La pomme de discorde
Nonobstant l’engagement affiché par les deux parties à trouver un compromis, le processus de paix demeure dangereusement menacé. Comme dirait l’autre : «l’arbre ne doit pas cacher la forêt». Car, il nous revient de sources proches des dignitaires de Kidal que seule l’indépendance des régions du nord reste à leurs yeux la l’issue vers la paix. La même source précise que le vieux Intalah de Kidal et ses affidés estiment que sans l’indépendance tout autre accord ne les engagera pas. Cette position des notables de Kidal ne milite pas en faveur d’un accord définitif. De l’autre côté de la frontière, des voix s’élèvent de plus en plus au sein des groupes armés présents à Alger pour faire de la surenchère.
Comme condition d’un accord de paix, ils proposent l’indépendance ou le fédéralisme. Selon des indiscrétions, un traité de paix consacrant l’érection de la République du Mali en une fédération aurait été concoctée par les groupes armés. Et ce, avec comme entités l’Etat de l’Azawad et celui du Mali. Ce qui a suscité l’ire des responsables de la Coordination des mouvements et forces patriotiques de résistance, dirigée par Me Harouna Toureh, qui ont choisi de claquer la porte, tout en réaffirmant leur attachement à l’unicité du Mali.
Le piège d’Alger
Il semble que tout le processus de sortie de crise tourne autour d’un point essentiel qui est devenu aujourd’hui sujet à multiples interprétations par les groupes armés.
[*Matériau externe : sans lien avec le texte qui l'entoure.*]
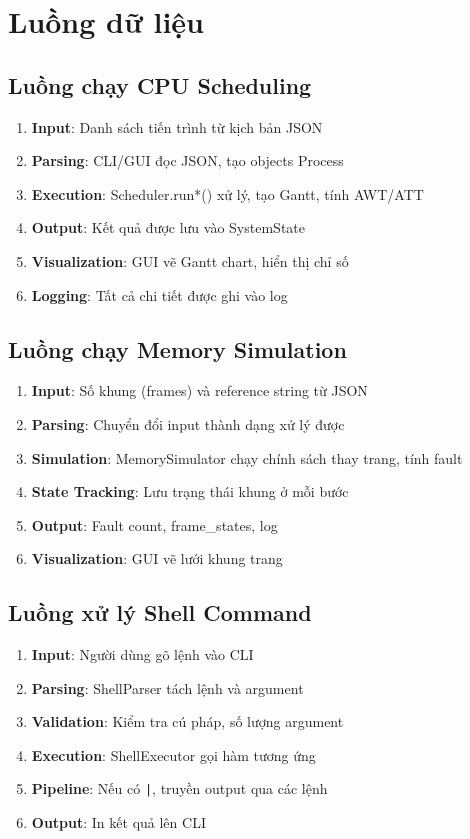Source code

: \section{Luồng dữ liệu}

\subsection{Luồng chạy CPU Scheduling}

\begin{enumerate}[leftmargin=1.5cm]
  \item \textbf{Input}: Danh sách tiến trình từ kịch bản JSON
  \item \textbf{Parsing}: CLI/GUI đọc JSON, tạo objects Process
  \item \textbf{Execution}: Scheduler.run*() xử lý, tạo Gantt, tính AWT/ATT
  \item \textbf{Output}: Kết quả được lưu vào SystemState
  \item \textbf{Visualization}: GUI vẽ Gantt chart, hiển thị chỉ số
  \item \textbf{Logging}: Tất cả chi tiết được ghi vào log
\end{enumerate}

\subsection{Luồng chạy Memory Simulation}

\begin{enumerate}[leftmargin=1.5cm]
  \item \textbf{Input}: Số khung (frames) và reference string từ JSON
  \item \textbf{Parsing}: Chuyển đổi input thành dạng xử lý được
  \item \textbf{Simulation}: MemorySimulator chạy chính sách thay trang, tính fault
  \item \textbf{State Tracking}: Lưu trạng thái khung ở mỗi bước
  \item \textbf{Output}: Fault count, frame\_states, log
  \item \textbf{Visualization}: GUI vẽ lưới khung trang
\end{enumerate}

\subsection{Luồng xử lý Shell Command}

\begin{enumerate}[leftmargin=1.5cm]
  \item \textbf{Input}: Người dùng gõ lệnh vào CLI
  \item \textbf{Parsing}: ShellParser tách lệnh và argument
  \item \textbf{Validation}: Kiểm tra cú pháp, số lượng argument
  \item \textbf{Execution}: ShellExecutor gọi hàm tương ứng
  \item \textbf{Pipeline}: Nếu có \verb+|+, truyền output qua các lệnh
  \item \textbf{Output}: In kết quả lên CLI
\end{enumerate}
Il s’agit de l’alinéa premier de l’article 20 de l’Accord préliminaire de Ouagadougou, qui précise que «l’organisation administrative et institutionnelle du Mali en particulier les régions du Nord, désignées par certains «Azawad». Dans l’entendement des groupes armés, cela signifie ni plus ni moins l’octroi d’un statut particulier aux régions du nord. Ce point n’a pas été appréhendé par les autorités actuelles de cette façon encore moins par le citoyen lambda. Le président de la République n’a pas manqué de rétorquer indirectement à ceux qui tirent les ficelles. «Ne me demander pas de faire chez moi ce que vous refusez de faire chez vous», s’était-il rebellé lors du forum international des jeunes pour la paix, récemment tenu à Bamako.
Ainsi, pour contrer toute velléité séparatiste, les Maliens ne se sont pas montrés spectateurs au moment où l’avenir de la nation est en passe d’être scellé à Alger. D’abord, le samedi 20 septembre, la population de Gao a donné le ton en sortant massivement pour montrer à la face du monde qu’elle s’oppose à toute forme d’autonomie, de fédéralisme ou d’indépendance. Tombouctou a emboité le pas le dimanche. Bamako et les autres capitales régionales en ont fait pareillement la semaine qui a suivi. En tout état de cause, les Maliens sont plus que jamais déterminés à conserver jalousement leur souveraineté sur l’intégralité du territoire. Dans ce cas de figure, il parait évident que l’organisation d’un référendum s’impose comme un passage obligé pour aplanir toute dissension pour arriver à l’instauration d’une paix définitive au Mali.